§ **DESCRIPTION OF THE TASK**
Once you find a line containing the word "Require" in the entries below, copy it.

DATA SHOWN START

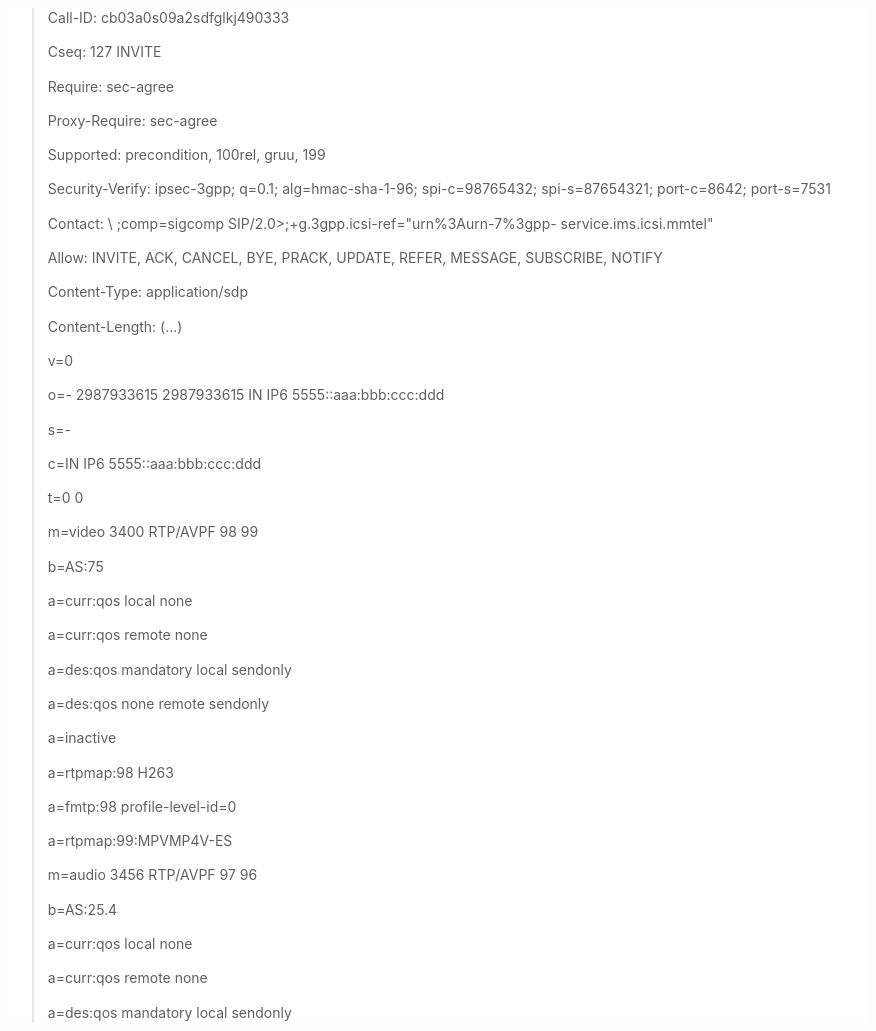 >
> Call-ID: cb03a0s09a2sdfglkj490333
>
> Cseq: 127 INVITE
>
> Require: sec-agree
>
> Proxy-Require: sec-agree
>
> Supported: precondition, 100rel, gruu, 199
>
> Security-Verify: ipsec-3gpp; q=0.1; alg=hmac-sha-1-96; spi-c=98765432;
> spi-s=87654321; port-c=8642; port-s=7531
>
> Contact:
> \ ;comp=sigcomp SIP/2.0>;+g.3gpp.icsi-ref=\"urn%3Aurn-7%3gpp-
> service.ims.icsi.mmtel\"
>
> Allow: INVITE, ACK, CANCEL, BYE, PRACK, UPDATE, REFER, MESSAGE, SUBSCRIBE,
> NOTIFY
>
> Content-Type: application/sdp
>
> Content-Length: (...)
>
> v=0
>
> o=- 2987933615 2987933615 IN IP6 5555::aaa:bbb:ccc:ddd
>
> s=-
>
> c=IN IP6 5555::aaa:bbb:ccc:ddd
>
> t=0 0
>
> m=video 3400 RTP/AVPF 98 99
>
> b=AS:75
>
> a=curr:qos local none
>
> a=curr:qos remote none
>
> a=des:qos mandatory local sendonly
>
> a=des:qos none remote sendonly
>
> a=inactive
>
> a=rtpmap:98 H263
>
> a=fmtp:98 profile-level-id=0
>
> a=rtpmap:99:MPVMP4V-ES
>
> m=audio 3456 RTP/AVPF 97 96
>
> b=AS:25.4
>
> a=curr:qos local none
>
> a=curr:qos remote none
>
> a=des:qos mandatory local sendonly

DATA SHOWN END
DATA SHOWN START

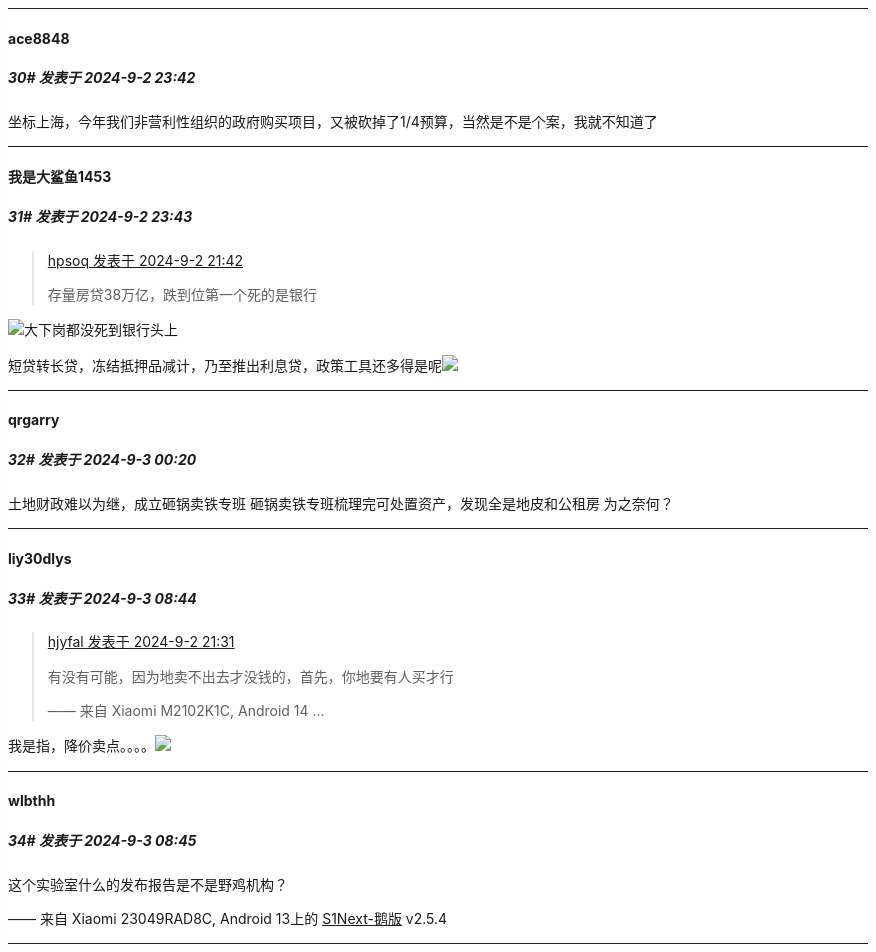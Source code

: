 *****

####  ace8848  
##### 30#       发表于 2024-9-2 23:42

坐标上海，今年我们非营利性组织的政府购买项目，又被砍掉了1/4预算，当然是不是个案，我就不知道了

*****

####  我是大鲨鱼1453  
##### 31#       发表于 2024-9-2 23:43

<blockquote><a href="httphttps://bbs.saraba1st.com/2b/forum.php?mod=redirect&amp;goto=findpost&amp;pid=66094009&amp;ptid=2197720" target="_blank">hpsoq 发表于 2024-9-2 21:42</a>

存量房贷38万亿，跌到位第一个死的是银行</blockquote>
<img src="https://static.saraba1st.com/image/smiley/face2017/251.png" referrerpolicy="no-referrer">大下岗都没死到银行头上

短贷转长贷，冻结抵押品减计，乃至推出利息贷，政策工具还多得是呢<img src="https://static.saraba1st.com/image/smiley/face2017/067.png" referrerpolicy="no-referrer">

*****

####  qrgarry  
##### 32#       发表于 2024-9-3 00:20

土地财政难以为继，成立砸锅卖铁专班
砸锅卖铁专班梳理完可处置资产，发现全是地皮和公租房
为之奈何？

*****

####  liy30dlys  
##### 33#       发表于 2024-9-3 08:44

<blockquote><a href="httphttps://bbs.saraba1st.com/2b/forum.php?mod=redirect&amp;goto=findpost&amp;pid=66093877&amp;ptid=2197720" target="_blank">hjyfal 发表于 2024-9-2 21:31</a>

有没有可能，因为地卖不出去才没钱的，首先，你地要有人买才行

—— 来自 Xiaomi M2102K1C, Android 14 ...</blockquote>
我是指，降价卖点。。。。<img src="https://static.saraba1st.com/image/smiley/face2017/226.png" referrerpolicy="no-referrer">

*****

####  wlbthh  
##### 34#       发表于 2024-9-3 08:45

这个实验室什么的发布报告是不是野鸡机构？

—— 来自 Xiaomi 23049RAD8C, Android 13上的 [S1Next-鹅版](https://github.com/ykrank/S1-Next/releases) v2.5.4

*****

DATA SHOWN END
DATA SHOWN START

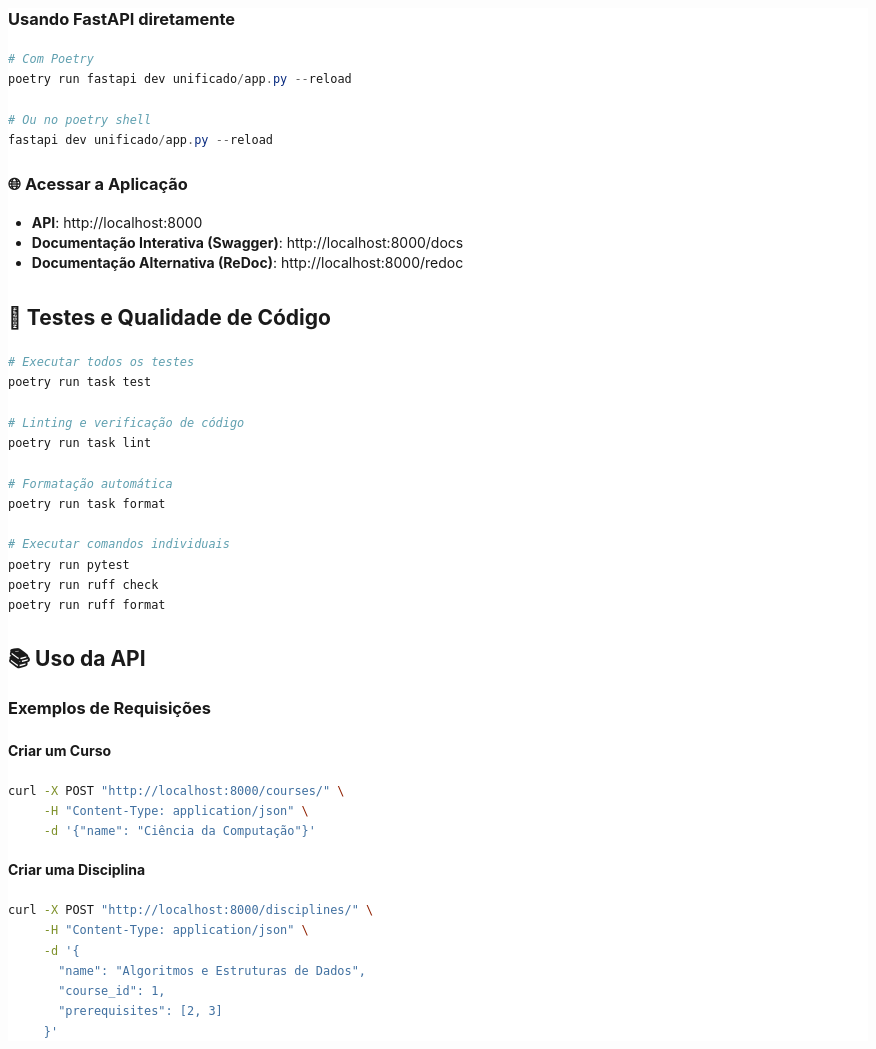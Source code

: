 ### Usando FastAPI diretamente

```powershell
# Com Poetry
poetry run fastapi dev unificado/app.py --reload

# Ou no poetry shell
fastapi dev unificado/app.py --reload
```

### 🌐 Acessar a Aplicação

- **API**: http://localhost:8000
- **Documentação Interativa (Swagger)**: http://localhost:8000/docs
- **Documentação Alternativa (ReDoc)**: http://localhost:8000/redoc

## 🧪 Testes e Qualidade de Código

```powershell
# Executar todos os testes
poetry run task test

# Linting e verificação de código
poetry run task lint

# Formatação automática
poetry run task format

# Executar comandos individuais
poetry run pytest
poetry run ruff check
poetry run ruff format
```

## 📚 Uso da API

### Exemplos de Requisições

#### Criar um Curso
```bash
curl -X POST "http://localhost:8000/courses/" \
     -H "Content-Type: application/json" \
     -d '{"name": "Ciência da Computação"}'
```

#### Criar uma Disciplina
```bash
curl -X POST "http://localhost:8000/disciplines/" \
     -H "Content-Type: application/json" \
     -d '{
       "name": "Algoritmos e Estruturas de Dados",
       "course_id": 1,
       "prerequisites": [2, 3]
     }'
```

DATA SHOWN END

§ **REPLY**
> Require: sec-agree
> Proxy-Require: sec-agree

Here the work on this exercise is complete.